Beginning on Monday following the game, and every day since, reporters and sports talk show hosts have joked hysterically about”Deflategate,” as it has come to be known.  They laugh as they conjecture who may have done it, citing everyone from Patriots’ coach Bill Belichick or QB Tom Brady, all the way down to the equipment manager, or even a “hired gun.” The lighthearted banter includes proposed punishments that range from denying the Pats their first-round draft picks (that’s not going to happen), to an assortment of exorbitant fines that could be levied against an individual or the organization itself (much more likely to occur).

But there is one overriding theme in the banter surrounding the incident: no one, not one single person, has condemned the supposed offense as being wrong.  They just don’t take it seriously.  They all implicitly condone what may have been done by mouthing such rationalizations as “Hey, everybody does it!”; “Big deal, they all try to get an edge.”; and “They’ve been doing stuff like this for years.”  Wink, wink.  “It only counts if you get caught” has become the mantra of our society.  And there’s the problem.

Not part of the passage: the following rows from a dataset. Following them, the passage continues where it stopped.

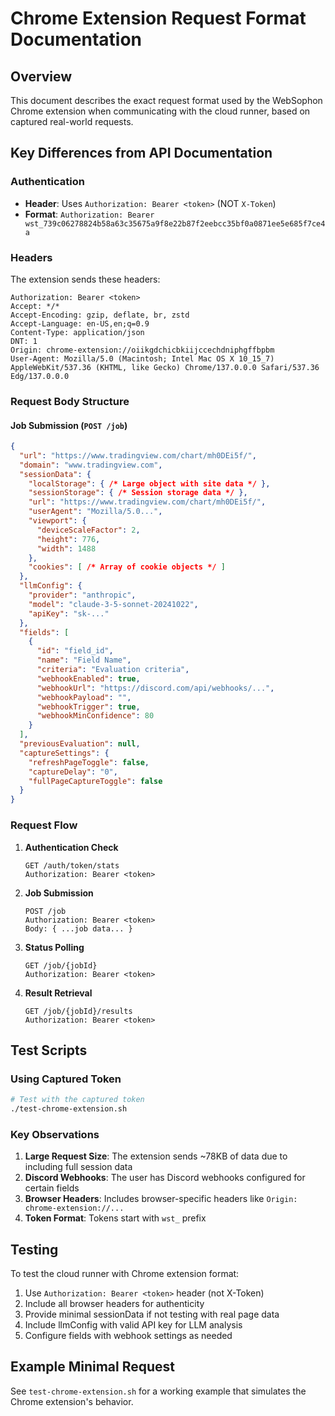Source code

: # Chrome Extension Request Format Documentation

## Overview
This document describes the exact request format used by the WebSophon Chrome extension when communicating with the cloud runner, based on captured real-world requests.

## Key Differences from API Documentation

### Authentication
- **Header**: Uses `Authorization: Bearer <token>` (NOT `X-Token`)
- **Format**: `Authorization: Bearer wst_739c06278824b58a63c35675a9f8e22b87f2eebcc35bf0a0871ee5e685f7ce4a`

### Headers
The extension sends these headers:
```
Authorization: Bearer <token>
Accept: */*
Accept-Encoding: gzip, deflate, br, zstd
Accept-Language: en-US,en;q=0.9
Content-Type: application/json
DNT: 1
Origin: chrome-extension://oiikgdchicbkiijccechdniphgffbpbm
User-Agent: Mozilla/5.0 (Macintosh; Intel Mac OS X 10_15_7) AppleWebKit/537.36 (KHTML, like Gecko) Chrome/137.0.0.0 Safari/537.36 Edg/137.0.0.0
```

### Request Body Structure

#### Job Submission (`POST /job`)
```json
{
  "url": "https://www.tradingview.com/chart/mh0DEi5f/",
  "domain": "www.tradingview.com",
  "sessionData": {
    "localStorage": { /* Large object with site data */ },
    "sessionStorage": { /* Session storage data */ },
    "url": "https://www.tradingview.com/chart/mh0DEi5f/",
    "userAgent": "Mozilla/5.0...",
    "viewport": {
      "deviceScaleFactor": 2,
      "height": 776,
      "width": 1488
    },
    "cookies": [ /* Array of cookie objects */ ]
  },
  "llmConfig": {
    "provider": "anthropic",
    "model": "claude-3-5-sonnet-20241022",
    "apiKey": "sk-..."
  },
  "fields": [
    {
      "id": "field_id",
      "name": "Field Name",
      "criteria": "Evaluation criteria",
      "webhookEnabled": true,
      "webhookUrl": "https://discord.com/api/webhooks/...",
      "webhookPayload": "",
      "webhookTrigger": true,
      "webhookMinConfidence": 80
    }
  ],
  "previousEvaluation": null,
  "captureSettings": {
    "refreshPageToggle": false,
    "captureDelay": "0",
    "fullPageCaptureToggle": false
  }
}
```

### Request Flow

1. **Authentication Check**
   ```
   GET /auth/token/stats
   Authorization: Bearer <token>
   ```

2. **Job Submission**
   ```
   POST /job
   Authorization: Bearer <token>
   Body: { ...job data... }
   ```

3. **Status Polling**
   ```
   GET /job/{jobId}
   Authorization: Bearer <token>
   ```

4. **Result Retrieval**
   ```
   GET /job/{jobId}/results
   Authorization: Bearer <token>
   ```

## Test Scripts

### Using Captured Token
```bash
# Test with the captured token
./test-chrome-extension.sh
```

### Key Observations

1. **Large Request Size**: The extension sends ~78KB of data due to including full session data
2. **Discord Webhooks**: The user has Discord webhooks configured for certain fields
3. **Browser Headers**: Includes browser-specific headers like `Origin: chrome-extension://...`
4. **Token Format**: Tokens start with `wst_` prefix

## Testing

To test the cloud runner with Chrome extension format:

1. Use `Authorization: Bearer <token>` header (not X-Token)
2. Include all browser headers for authenticity
3. Provide minimal sessionData if not testing with real page data
4. Include llmConfig with valid API key for LLM analysis
5. Configure fields with webhook settings as needed

## Example Minimal Request

See `test-chrome-extension.sh` for a working example that simulates the Chrome extension's behavior.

What kind of example does this set for our young people?  What does it say about society in general?  It’s become accepted practice to do whatever you can get away with.  And sports is just the beginning.  Cheating is pervasive, be it in the schools, the workplace, or in sports.  It’s even spilled over into politics (or maybe that’s where it began).  Do you remember these words?  “We have to pass the bill so that you can find out what is in it.”  What was that, if it wasn’t cheating?  But it’s all laughed away and not taken seriously.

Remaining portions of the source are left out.